Task: Repeat only the lines below from the one containing "1 Aaron Blunck" through the one containing "6 Adam Cieslar", inclusive, exactly as written.
-------- Data extracts --------
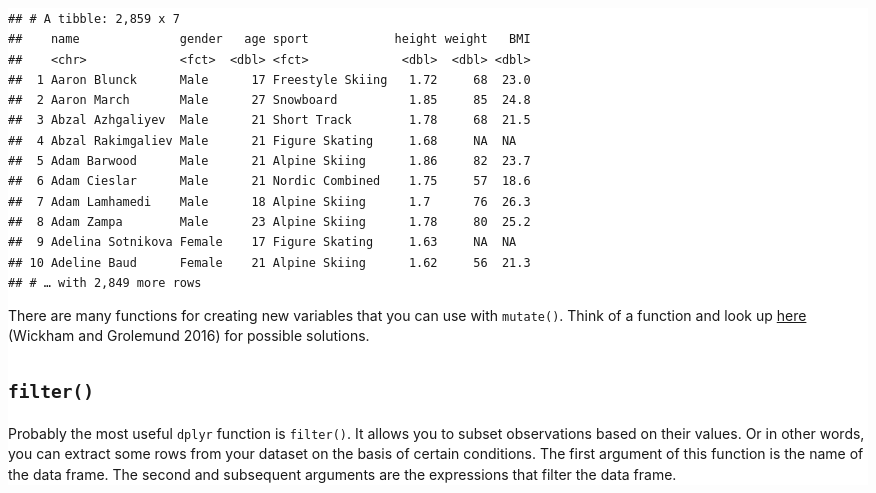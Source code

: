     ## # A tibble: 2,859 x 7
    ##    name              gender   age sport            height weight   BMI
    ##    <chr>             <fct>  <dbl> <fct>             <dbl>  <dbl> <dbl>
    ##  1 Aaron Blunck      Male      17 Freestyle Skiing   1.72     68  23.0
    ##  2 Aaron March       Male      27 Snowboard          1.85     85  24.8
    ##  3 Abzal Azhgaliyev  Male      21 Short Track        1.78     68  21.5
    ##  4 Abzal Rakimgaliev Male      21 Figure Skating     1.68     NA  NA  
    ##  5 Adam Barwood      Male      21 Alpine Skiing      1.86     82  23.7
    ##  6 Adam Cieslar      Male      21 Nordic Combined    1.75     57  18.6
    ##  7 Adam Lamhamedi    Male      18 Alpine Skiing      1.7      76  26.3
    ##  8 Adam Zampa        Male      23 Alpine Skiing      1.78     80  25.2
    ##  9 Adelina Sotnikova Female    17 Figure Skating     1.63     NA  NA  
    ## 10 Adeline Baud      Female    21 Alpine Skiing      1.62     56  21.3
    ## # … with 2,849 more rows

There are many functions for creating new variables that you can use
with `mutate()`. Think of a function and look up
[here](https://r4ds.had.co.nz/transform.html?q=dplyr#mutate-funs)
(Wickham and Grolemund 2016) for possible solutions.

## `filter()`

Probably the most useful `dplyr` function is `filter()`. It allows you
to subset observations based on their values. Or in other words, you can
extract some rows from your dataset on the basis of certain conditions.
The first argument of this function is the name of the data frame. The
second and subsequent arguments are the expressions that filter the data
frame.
--------
-------- Data extracts --------
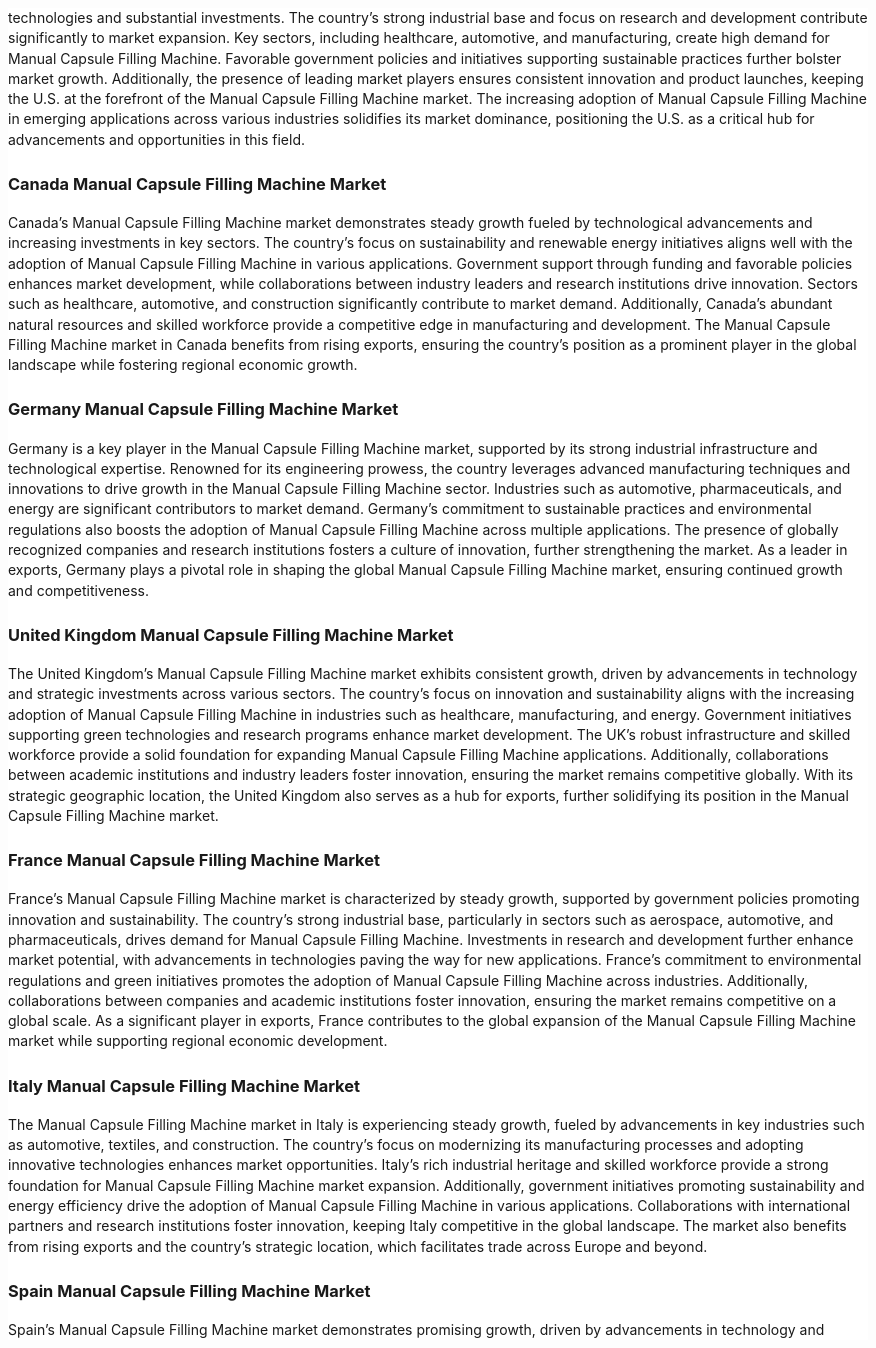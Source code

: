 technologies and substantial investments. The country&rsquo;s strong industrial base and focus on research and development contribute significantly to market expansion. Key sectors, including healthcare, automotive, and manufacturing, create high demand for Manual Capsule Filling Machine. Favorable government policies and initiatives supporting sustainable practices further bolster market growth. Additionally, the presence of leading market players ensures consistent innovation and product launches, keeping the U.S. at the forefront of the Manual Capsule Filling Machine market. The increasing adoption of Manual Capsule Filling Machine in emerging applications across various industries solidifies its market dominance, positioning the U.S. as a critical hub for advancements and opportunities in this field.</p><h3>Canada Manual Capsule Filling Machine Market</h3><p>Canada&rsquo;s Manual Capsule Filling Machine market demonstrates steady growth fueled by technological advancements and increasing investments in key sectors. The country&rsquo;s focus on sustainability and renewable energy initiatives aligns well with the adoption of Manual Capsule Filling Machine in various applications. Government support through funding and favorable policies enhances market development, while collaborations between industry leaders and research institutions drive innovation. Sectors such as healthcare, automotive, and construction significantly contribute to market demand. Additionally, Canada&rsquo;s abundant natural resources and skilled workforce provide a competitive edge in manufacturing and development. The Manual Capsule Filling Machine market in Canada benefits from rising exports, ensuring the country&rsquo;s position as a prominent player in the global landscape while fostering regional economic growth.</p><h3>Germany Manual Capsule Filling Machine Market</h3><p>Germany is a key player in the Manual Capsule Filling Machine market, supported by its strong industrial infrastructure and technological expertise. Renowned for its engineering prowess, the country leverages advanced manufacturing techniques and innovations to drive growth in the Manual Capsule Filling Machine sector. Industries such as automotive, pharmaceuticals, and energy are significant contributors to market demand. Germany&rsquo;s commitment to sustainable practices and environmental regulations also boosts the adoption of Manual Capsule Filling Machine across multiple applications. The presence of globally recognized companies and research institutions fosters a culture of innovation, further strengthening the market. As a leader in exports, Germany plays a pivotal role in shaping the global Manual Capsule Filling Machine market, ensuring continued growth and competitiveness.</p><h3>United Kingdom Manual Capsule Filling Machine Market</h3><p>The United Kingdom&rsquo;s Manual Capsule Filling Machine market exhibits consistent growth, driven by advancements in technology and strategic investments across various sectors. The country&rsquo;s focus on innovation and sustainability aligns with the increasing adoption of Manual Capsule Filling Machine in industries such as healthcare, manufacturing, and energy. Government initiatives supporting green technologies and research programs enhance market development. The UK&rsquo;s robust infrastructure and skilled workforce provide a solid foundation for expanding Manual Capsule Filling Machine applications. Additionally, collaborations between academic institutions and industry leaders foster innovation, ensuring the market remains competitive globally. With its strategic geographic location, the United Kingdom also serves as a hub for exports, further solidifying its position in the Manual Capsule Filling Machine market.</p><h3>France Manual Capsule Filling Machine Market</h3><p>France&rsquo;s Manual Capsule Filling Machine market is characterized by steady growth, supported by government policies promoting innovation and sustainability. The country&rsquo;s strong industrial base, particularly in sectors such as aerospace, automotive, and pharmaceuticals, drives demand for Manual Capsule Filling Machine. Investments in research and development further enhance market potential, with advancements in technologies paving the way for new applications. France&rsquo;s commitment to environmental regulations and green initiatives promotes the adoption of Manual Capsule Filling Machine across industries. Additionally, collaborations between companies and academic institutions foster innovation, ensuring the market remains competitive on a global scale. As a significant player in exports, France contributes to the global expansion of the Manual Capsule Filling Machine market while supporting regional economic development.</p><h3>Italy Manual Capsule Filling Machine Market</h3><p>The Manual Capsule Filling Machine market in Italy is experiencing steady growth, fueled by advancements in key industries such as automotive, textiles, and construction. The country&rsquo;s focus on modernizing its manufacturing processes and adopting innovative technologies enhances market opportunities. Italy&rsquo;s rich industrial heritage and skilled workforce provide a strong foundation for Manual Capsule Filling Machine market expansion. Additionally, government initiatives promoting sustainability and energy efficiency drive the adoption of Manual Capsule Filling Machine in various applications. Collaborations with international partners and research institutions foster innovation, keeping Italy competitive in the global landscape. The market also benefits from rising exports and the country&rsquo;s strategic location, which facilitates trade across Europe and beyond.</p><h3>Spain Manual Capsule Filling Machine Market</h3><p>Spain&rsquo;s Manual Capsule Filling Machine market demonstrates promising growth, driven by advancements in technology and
--------
Result of this task:
    ##  1 Aaron Blunck      Male      17 Freestyle Skiing   1.72     68  23.0
    ##  2 Aaron March       Male      27 Snowboard          1.85     85  24.8
    ##  3 Abzal Azhgaliyev  Male      21 Short Track        1.78     68  21.5
    ##  4 Abzal Rakimgaliev Male      21 Figure Skating     1.68     NA  NA  
    ##  5 Adam Barwood      Male      21 Alpine Skiing      1.86     82  23.7
    ##  6 Adam Cieslar      Male      21 Nordic Combined    1.75     57  18.6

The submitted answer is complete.